Glulam is stronger than steel at comparable weights, and it is stronger and stiffer than dimension lumber, according to APA – The Engineered Wood Association. That makes the material a cost-effective choice for long, structural spans and tall columns with minimal need for additional support.
Glulam can be used in interior and exterior applications. Several manufacturers sell glulam products with adhesives that can withstand moisture and wear from use outdoors.
To form a glulam component, wood laminations (dimension lumber) are positioned according to their stress-rated performance characteristics. In most cases, the strongest laminations sandwich the beam in order to absorb stress proportionally and ensure the member’s longevity, APA notes. The laminations are jointed end to end, allowing for long spans, and are bonded with a durable, moisture-resistant adhesive. The laminations’ grains run parallel with the member’s length to improve its strength.

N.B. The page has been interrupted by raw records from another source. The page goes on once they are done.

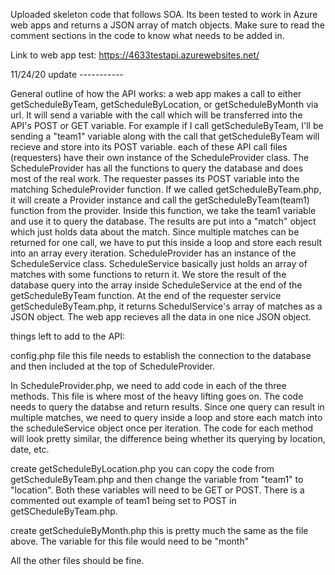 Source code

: Uploaded skeleton code that follows SOA.
Its been tested to work in Azure web apps and returns a JSON array of match objects.
Make sure to read the comment sections in the code to know what needs to be added in.

Link to web app test:
https://4633testapi.azurewebsites.net/


11/24/20 update -----------

General outline of how the API works:
  a web app makes a call to either getScheduleByTeam, getScheduleByLocation, or getScheduleByMonth via url. It will send a variable with the call which will be transferred into the API's POST or GET variable. For example if I call getScheduleByTeam, I'll be sending a "team1" variable along with the call that getScheduleByTeam will recieve and store into its POST variable.
  each of these API call files (requesters) have their own instance of the ScheduleProvider class. The ScheduleProvider has all the functions to query the database and does most of the real work. The requester passes its POST variable into the matching ScheduleProvider function. If we called getScheduleByTeam.php, it will create a Provider instance and call the getScheduleByTeam(team1) function from the provider. Inside this function, we take the team1 variable and use it to query the database. The results are put into a "match" object which just holds data about the match. Since multiple matches can be returned for one call, we have to put this inside a loop and store each result into an array every iteration. ScheduleProvider has an instance of the ScheduleService class. ScheduleService basically just holds an array of matches with some functions to return it. We store the result of the database query into the array inside ScheduleService at the end of the getScheduleByTeam function. At the end of the requester service getScheduleByTeam.php, it returns SchedulService's array of matches as a JSON object. The web app recieves all the data in one nice JSON object.
  


things left to add to the API:

config.php file
  this file needs to establish the connection to the database and then included at the top of ScheduleProvider.

In ScheduleProvider.php, we need to add code in each of the three methods. This file is where most of the heavy lifting goes on. The code needs to query the databse and return results. Since one query can result in multiple matches, we need to query inside a loop and store each match into the scheduleService object once per iteration. The code for each method will look pretty similar, the difference being whether its querying by location, date, etc.


create getScheduleByLocation.php
  you can copy the code from getScheduleByTeam.php and then change the variable from "team1" to "location". Both these variables will need to be GET or POST. There is a commented out example of team1 being set to POST in getSCheduleByTeam.php. 

create getScheduleByMonth.php
  this is pretty much the same as the file above. The variable for this file would need to be "month"

All the other files should be fine.

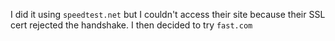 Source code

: I did it using `speedtest.net` but I couldn't access their site because their SSL cert rejected the handshake.
I then decided to try `fast.com`

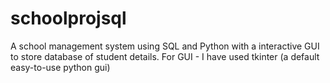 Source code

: # schoolprojsql
A school management system using SQL and Python with a interactive GUI to store database of student details.
For GUI - I have used tkinter (a default easy-to-use python gui)
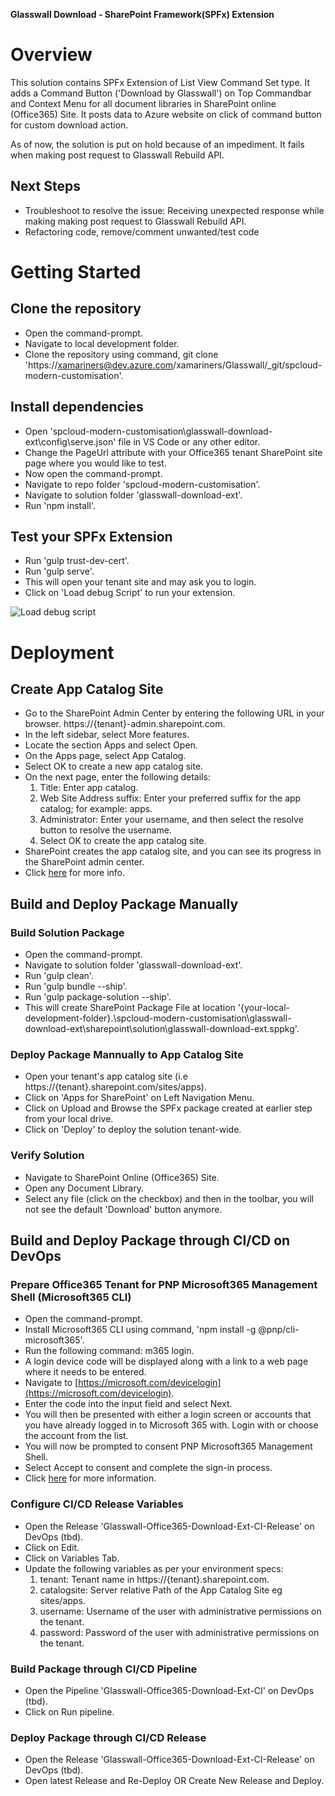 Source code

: **Glasswall Download - SharePoint Framework(SPFx) Extension**

# Overview
This solution contains SPFx Extension of List View Command Set type. It adds a Command Button ('Download by Glasswall') on Top Commandbar and Context Menu for all document libraries in SharePoint online (Office365) Site. It posts data to Azure website on click of command button for custom download action.

As of now, the solution is put on hold because of an impediment. It fails when making post request to Glasswall Rebuild API.

## Next Steps
- Troubleshoot to resolve the issue: Receiving unexpected response while making making post request to Glasswall Rebuild API.
- Refactoring code, remove/comment unwanted/test code

# Getting Started

## Clone the repository
- Open the command-prompt.
- Navigate to local development folder.
- Clone the repository using command, git clone 'https://xamariners@dev.azure.com/xamariners/Glasswall/_git/spcloud-modern-customisation'.

## Install dependencies
- Open 'spcloud-modern-customisation\glasswall-download-ext\config\serve.json' file in VS Code or any other editor.
- Change the PageUrl attribute with your Office365 tenant SharePoint site page where you would like to test.
- Now open the command-prompt.
- Navigate to repo folder 'spcloud-modern-customisation'.
- Navigate to solution folder 'glasswall-download-ext'.
- Run 'npm install'.

## Test your SPFx Extension
- Run 'gulp trust-dev-cert'.
- Run 'gulp serve'.
- This will open your tenant site and may ask you to login.
- Click on 'Load debug Script' to run your extension.

![Load debug script](https://docs.microsoft.com/en-us/sharepoint/dev/images/ext-com-accept-debug-scripts.png)

# Deployment

## Create App Catalog Site
- Go to the SharePoint Admin Center by entering the following URL in your browser. https://{tenant}-admin.sharepoint.com.
- In the left sidebar, select More features.
- Locate the section Apps and select Open.
- On the Apps page, select App Catalog.
- Select OK to create a new app catalog site.
- On the next page, enter the following details:
    1. Title: Enter app catalog.
    2. Web Site Address suffix: Enter your preferred suffix for the app catalog; for example: apps.
    3. Administrator: Enter your username, and then select the resolve button to resolve the username.
    4. Select OK to create the app catalog site.
- SharePoint creates the app catalog site, and you can see its progress in the SharePoint admin center.
- Click [here](https://docs.microsoft.com/en-us/sharepoint/dev/spfx/set-up-your-developer-tenant#create-app-catalog-site) for more info.

## Build and Deploy Package Manually

### Build Solution Package
- Open the command-prompt.
- Navigate to solution folder 'glasswall-download-ext'.
- Run 'gulp clean'.
- Run 'gulp bundle --ship'.
- Run 'gulp package-solution --ship'.
- This will create SharePoint Package File at location '{your-local-development-folder}.\spcloud-modern-customisation\glasswall-download-ext\sharepoint\solution\glasswall-download-ext.sppkg'.

### Deploy Package Mannually to App Catalog Site
- Open your tenant's app catalog site (i.e https://{tenant}.sharepoint.com/sites/apps).
- Click on 'Apps for SharePoint' on Left Navigation Menu.
- Click on Upload and Browse the SPFx package created at earlier step from your local drive.
- Click on 'Deploy' to deploy the solution tenant-wide.

### Verify Solution
- Navigate to SharePoint Online (Office365) Site.
- Open any Document Library.
- Select any file (click on the checkbox) and then in the toolbar, you will not see the default 'Download' button anymore.

## Build and Deploy Package through CI/CD on DevOps

### Prepare Office365 Tenant for PNP Microsoft365 Management Shell (Microsoft365 CLI)
- Open the command-prompt.
- Install Microsoft365 CLI using command, 'npm install -g @pnp/cli-microsoft365'.
- Run the following command: m365 login.
- A login device code will be displayed along with a link to a web page where it needs to be entered.
- Navigate to [https://microsoft.com/devicelogin](https://microsoft.com/devicelogin).
- Enter the code into the input field and select Next. 
- You will then be presented with either a login screen or accounts that you have already logged in to Microsoft 365 with. Login with or choose the account from the list.
- You will now be prompted to consent PNP Microsoft365 Management Shell.
- Select Accept to consent and complete the sign-in process.
- Click [here](https://pnp.github.io/cli-microsoft365/user-guide/connecting-office-365/) for more information.

### Configure CI/CD Release Variables
- Open the Release 'Glasswall-Office365-Download-Ext-CI-Release' on DevOps (tbd).
- Click on Edit.
- Click on Variables Tab.
- Update the following variables as per your environment specs:
    1. tenant: Tenant name in https://{tenant}.sharepoint.com.
    2. catalogsite: Server relative Path of the App Catalog Site eg sites/apps.
    3. username: Username of the user with administrative permissions on the tenant.
    4. password: Password of the user with administrative permissions on the tenant.

### Build Package through CI/CD Pipeline
- Open the Pipeline 'Glasswall-Office365-Download-Ext-CI' on DevOps (tbd).
- Click on Run pipeline.

### Deploy Package through CI/CD Release
- Open the Release 'Glasswall-Office365-Download-Ext-CI-Release' on DevOps (tbd).
- Open latest Release and Re-Deploy OR Create New Release and Deploy.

Glulam members come in standard and custom sizes. Depths range from 6 inches to 72 inches, and widths range from 2.5 inches to 10.75 inches, according to APA. Components are cut to length when ordered and can surpass 100 feet. Commercial projects often require longer spans and accommodate bigger loads than residential projects, meaning custom widths and depths are often required. In addition to straight spans, glulam can also be used for curved and pitched applications.
Glulam is stronger than steel at comparable weights, and it is stronger and stiffer than dimension lumber.
—APA – The Engineered Wood Association
Four appearance grades—framing, industrial, architectural and premium—suit glulam for use in a range of architectural applications. Those include commercial buildings such as churches, higher education facilities and offices, as well as homes, where they offer a combination of structural and aesthetic attributes.
Glulam can work behind the scenes, too, as trusses, purlins, floor beams, cantilevers and other necessary structural elements, according to APA. Glulam has also found use as floor and roof decking planks. Elsewhere in the built environment, glulam can be found as a key structural element in bridges, poles and marina docks.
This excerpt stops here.